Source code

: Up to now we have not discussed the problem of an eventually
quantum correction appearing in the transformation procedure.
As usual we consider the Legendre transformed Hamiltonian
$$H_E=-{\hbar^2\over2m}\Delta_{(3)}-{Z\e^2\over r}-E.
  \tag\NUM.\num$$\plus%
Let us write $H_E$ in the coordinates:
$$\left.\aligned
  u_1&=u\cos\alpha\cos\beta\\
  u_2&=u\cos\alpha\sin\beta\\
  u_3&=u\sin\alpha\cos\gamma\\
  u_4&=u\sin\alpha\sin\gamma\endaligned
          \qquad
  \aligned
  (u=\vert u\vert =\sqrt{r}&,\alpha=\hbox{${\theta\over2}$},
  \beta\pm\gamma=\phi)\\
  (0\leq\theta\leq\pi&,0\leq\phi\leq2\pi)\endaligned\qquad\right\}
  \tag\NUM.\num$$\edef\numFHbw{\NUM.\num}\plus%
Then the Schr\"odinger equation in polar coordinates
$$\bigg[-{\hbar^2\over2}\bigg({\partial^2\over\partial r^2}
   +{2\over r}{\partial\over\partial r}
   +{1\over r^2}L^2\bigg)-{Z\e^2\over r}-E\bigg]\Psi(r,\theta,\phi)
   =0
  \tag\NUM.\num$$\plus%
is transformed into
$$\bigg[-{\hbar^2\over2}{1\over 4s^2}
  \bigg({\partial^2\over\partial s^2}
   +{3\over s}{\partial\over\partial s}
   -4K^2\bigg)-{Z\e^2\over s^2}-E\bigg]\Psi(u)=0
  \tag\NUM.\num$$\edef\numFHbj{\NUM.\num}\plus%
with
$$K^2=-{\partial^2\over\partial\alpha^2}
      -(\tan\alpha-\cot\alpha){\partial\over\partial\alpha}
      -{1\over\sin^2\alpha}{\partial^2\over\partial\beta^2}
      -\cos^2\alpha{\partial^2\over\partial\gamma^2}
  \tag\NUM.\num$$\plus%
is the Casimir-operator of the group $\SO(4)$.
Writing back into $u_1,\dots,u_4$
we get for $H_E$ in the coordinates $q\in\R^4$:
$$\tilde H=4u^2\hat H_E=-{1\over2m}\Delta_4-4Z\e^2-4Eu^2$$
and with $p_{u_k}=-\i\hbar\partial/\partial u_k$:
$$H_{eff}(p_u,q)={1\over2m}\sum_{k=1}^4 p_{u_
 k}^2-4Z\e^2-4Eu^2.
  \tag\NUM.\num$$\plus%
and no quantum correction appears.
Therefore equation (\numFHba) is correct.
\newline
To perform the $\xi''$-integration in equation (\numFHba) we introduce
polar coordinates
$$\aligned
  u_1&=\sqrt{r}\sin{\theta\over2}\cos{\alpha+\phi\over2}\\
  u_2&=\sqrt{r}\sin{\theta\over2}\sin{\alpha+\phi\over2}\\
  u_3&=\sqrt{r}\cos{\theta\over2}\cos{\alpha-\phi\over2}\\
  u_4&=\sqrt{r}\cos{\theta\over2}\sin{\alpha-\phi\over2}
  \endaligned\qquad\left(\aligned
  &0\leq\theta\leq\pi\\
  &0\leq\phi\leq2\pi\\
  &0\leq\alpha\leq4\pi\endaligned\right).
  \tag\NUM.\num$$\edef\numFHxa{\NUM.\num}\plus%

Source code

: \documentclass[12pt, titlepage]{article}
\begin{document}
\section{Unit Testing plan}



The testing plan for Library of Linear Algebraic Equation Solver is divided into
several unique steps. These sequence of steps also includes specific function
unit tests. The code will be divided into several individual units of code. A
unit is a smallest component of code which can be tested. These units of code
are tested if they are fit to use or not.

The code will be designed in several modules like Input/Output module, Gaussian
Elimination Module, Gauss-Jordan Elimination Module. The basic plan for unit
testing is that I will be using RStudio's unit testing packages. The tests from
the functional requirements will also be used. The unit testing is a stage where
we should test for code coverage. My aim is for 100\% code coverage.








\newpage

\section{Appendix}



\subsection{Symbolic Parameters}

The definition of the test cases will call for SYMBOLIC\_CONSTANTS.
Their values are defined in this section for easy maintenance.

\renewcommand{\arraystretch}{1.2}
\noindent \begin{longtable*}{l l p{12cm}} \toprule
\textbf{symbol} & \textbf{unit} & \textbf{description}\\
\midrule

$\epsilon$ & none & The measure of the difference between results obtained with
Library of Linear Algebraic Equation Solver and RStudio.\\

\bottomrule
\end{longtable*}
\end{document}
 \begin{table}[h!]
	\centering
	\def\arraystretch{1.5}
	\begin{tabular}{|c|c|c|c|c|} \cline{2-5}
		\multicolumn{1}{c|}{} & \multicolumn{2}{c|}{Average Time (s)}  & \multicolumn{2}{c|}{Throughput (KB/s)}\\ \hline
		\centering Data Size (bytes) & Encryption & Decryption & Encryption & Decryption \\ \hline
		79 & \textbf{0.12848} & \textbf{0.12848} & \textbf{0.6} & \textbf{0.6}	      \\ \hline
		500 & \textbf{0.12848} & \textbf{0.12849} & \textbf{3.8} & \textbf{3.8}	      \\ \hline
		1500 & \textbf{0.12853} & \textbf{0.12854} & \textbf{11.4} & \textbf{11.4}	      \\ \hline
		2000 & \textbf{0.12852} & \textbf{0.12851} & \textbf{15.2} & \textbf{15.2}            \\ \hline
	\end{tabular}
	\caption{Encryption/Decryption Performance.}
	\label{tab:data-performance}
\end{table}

::::::

_WHAT IS BEING ASKED_
Copy the material above verbatim.

_RESPONSE_
Source code

: Up to now we have not discussed the problem of an eventually
quantum correction appearing in the transformation procedure.
As usual we consider the Legendre transformed Hamiltonian
$$H_E=-{\hbar^2\over2m}\Delta_{(3)}-{Z\e^2\over r}-E.
  \tag\NUM.\num$$\plus%
Let us write $H_E$ in the coordinates:
$$\left.\aligned
  u_1&=u\cos\alpha\cos\beta\\
  u_2&=u\cos\alpha\sin\beta\\
  u_3&=u\sin\alpha\cos\gamma\\
  u_4&=u\sin\alpha\sin\gamma\endaligned
          \qquad
  \aligned
  (u=\vert u\vert =\sqrt{r}&,\alpha=\hbox{${\theta\over2}$},
  \beta\pm\gamma=\phi)\\
  (0\leq\theta\leq\pi&,0\leq\phi\leq2\pi)\endaligned\qquad\right\}
  \tag\NUM.\num$$\edef\numFHbw{\NUM.\num}\plus%
Then the Schr\"odinger equation in polar coordinates
$$\bigg[-{\hbar^2\over2}\bigg({\partial^2\over\partial r^2}
   +{2\over r}{\partial\over\partial r}
   +{1\over r^2}L^2\bigg)-{Z\e^2\over r}-E\bigg]\Psi(r,\theta,\phi)
   =0
  \tag\NUM.\num$$\plus%
is transformed into
$$\bigg[-{\hbar^2\over2}{1\over 4s^2}
  \bigg({\partial^2\over\partial s^2}
   +{3\over s}{\partial\over\partial s}
   -4K^2\bigg)-{Z\e^2\over s^2}-E\bigg]\Psi(u)=0
  \tag\NUM.\num$$\edef\numFHbj{\NUM.\num}\plus%
with
$$K^2=-{\partial^2\over\partial\alpha^2}
      -(\tan\alpha-\cot\alpha){\partial\over\partial\alpha}
      -{1\over\sin^2\alpha}{\partial^2\over\partial\beta^2}
      -\cos^2\alpha{\partial^2\over\partial\gamma^2}
  \tag\NUM.\num$$\plus%
is the Casimir-operator of the group $\SO(4)$.
Writing back into $u_1,\dots,u_4$
we get for $H_E$ in the coordinates $q\in\R^4$:
$$\tilde H=4u^2\hat H_E=-{1\over2m}\Delta_4-4Z\e^2-4Eu^2$$
and with $p_{u_k}=-\i\hbar\partial/\partial u_k$:
$$H_{eff}(p_u,q)={1\over2m}\sum_{k=1}^4 p_{u_
 k}^2-4Z\e^2-4Eu^2.
  \tag\NUM.\num$$\plus%
and no quantum correction appears.
Therefore equation (\numFHba) is correct.
\newline
To perform the $\xi''$-integration in equation (\numFHba) we introduce
polar coordinates
$$\aligned
  u_1&=\sqrt{r}\sin{\theta\over2}\cos{\alpha+\phi\over2}\\
  u_2&=\sqrt{r}\sin{\theta\over2}\sin{\alpha+\phi\over2}\\
  u_3&=\sqrt{r}\cos{\theta\over2}\cos{\alpha-\phi\over2}\\
  u_4&=\sqrt{r}\cos{\theta\over2}\sin{\alpha-\phi\over2}
  \endaligned\qquad\left(\aligned
  &0\leq\theta\leq\pi\\
  &0\leq\phi\leq2\pi\\
  &0\leq\alpha\leq4\pi\endaligned\right).
  \tag\NUM.\num$$\edef\numFHxa{\NUM.\num}\plus%

Source code

: \documentclass[12pt, titlepage]{article}
\begin{document}
\section{Unit Testing plan}



The testing plan for Library of Linear Algebraic Equation Solver is divided into
several unique steps. These sequence of steps also includes specific function
unit tests. The code will be divided into several individual units of code. A
unit is a smallest component of code which can be tested. These units of code
are tested if they are fit to use or not.

The code will be designed in several modules like Input/Output module, Gaussian
Elimination Module, Gauss-Jordan Elimination Module. The basic plan for unit
testing is that I will be using RStudio's unit testing packages. The tests from
the functional requirements will also be used. The unit testing is a stage where
we should test for code coverage. My aim is for 100\% code coverage.








\newpage

\section{Appendix}



\subsection{Symbolic Parameters}

The definition of the test cases will call for SYMBOLIC\_CONSTANTS.
Their values are defined in this section for easy maintenance.

\renewcommand{\arraystretch}{1.2}
\noindent \begin{longtable*}{l l p{12cm}} \toprule
\textbf{symbol} & \textbf{unit} & \textbf{description}\\
\midrule

$\epsilon$ & none & The measure of the difference between results obtained with
Library of Linear Algebraic Equation Solver and RStudio.\\

\bottomrule
\end{longtable*}
\end{document}
 \begin{table}[h!]
	\centering
	\def\arraystretch{1.5}
	\begin{tabular}{|c|c|c|c|c|} \cline{2-5}
		\multicolumn{1}{c|}{} & \multicolumn{2}{c|}{Average Time (s)}  & \multicolumn{2}{c|}{Throughput (KB/s)}\\ \hline
		\centering Data Size (bytes) & Encryption & Decryption & Encryption & Decryption \\ \hline
		79 & \textbf{0.12848} & \textbf{0.12848} & \textbf{0.6} & \textbf{0.6}	      \\ \hline
		500 & \textbf{0.12848} & \textbf{0.12849} & \textbf{3.8} & \textbf{3.8}	      \\ \hline
		1500 & \textbf{0.12853} & \textbf{0.12854} & \textbf{11.4} & \textbf{11.4}	      \\ \hline
		2000 & \textbf{0.12852} & \textbf{0.12851} & \textbf{15.2} & \textbf{15.2}            \\ \hline
	\end{tabular}
	\caption{Encryption/Decryption Performance.}
	\label{tab:data-performance}
\end{table}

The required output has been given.